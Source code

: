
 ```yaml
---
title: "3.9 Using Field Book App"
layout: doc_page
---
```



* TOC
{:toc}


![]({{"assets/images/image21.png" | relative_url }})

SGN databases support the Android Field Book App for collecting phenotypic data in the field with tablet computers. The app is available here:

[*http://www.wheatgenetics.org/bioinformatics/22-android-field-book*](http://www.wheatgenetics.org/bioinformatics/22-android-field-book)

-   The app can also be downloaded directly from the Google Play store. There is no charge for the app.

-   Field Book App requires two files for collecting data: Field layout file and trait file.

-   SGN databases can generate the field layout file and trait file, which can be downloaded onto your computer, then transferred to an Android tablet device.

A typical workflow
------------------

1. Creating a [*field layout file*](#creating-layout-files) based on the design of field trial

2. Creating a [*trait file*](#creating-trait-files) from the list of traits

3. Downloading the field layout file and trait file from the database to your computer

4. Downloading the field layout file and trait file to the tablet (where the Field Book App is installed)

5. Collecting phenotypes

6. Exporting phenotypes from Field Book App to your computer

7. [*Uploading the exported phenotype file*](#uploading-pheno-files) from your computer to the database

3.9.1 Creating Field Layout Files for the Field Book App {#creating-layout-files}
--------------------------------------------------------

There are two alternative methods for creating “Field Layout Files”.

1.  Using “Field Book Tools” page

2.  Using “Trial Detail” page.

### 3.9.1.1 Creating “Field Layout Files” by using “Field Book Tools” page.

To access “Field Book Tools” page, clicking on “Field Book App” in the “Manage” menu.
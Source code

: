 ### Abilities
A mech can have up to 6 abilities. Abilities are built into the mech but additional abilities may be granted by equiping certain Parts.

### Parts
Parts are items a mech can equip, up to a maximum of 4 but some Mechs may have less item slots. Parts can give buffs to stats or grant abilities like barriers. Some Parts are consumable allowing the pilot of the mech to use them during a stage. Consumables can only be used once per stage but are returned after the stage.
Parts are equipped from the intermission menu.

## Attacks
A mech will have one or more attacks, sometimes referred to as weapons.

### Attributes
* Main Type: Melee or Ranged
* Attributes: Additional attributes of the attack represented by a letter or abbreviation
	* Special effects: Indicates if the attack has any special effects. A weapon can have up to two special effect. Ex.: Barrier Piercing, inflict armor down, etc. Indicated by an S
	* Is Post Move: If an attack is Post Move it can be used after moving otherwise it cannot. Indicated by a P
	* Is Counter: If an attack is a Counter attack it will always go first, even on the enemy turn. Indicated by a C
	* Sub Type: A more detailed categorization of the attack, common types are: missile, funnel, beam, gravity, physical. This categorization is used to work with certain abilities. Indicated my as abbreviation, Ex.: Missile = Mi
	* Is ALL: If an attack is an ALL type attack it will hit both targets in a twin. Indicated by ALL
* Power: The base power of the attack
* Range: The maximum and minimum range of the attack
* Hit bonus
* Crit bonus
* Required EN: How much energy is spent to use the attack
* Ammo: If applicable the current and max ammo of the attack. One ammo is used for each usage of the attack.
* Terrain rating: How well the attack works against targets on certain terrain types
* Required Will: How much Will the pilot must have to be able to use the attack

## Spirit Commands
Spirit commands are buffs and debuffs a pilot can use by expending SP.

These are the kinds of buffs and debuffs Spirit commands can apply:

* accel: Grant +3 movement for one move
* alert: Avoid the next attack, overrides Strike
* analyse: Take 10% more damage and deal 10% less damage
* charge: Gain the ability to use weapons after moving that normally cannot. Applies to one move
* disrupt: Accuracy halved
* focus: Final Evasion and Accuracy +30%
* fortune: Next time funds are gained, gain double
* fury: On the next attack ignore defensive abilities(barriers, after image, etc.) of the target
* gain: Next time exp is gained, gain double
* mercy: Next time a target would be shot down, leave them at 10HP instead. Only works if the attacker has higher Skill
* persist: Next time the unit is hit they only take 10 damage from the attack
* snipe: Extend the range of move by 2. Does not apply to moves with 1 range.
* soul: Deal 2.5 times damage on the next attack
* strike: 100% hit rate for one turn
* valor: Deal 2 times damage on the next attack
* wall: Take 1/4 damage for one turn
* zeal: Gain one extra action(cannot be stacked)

TASK INSTRUCTIONS: Set down, exactly as they appear above, all lines from the one that has "for the app." down to the one that has "2. Creating a", including those two and no others.

SOLUTION TO THIS EXERCISE:
-   The app can also be downloaded directly from the Google Play store. There is no charge for the app.

-   Field Book App requires two files for collecting data: Field layout file and trait file.

-   SGN databases can generate the field layout file and trait file, which can be downloaded onto your computer, then transferred to an Android tablet device.

A typical workflow
------------------

1. Creating a [*field layout file*](#creating-layout-files) based on the design of field trial

2. Creating a [*trait file*](#creating-trait-files) from the list of traits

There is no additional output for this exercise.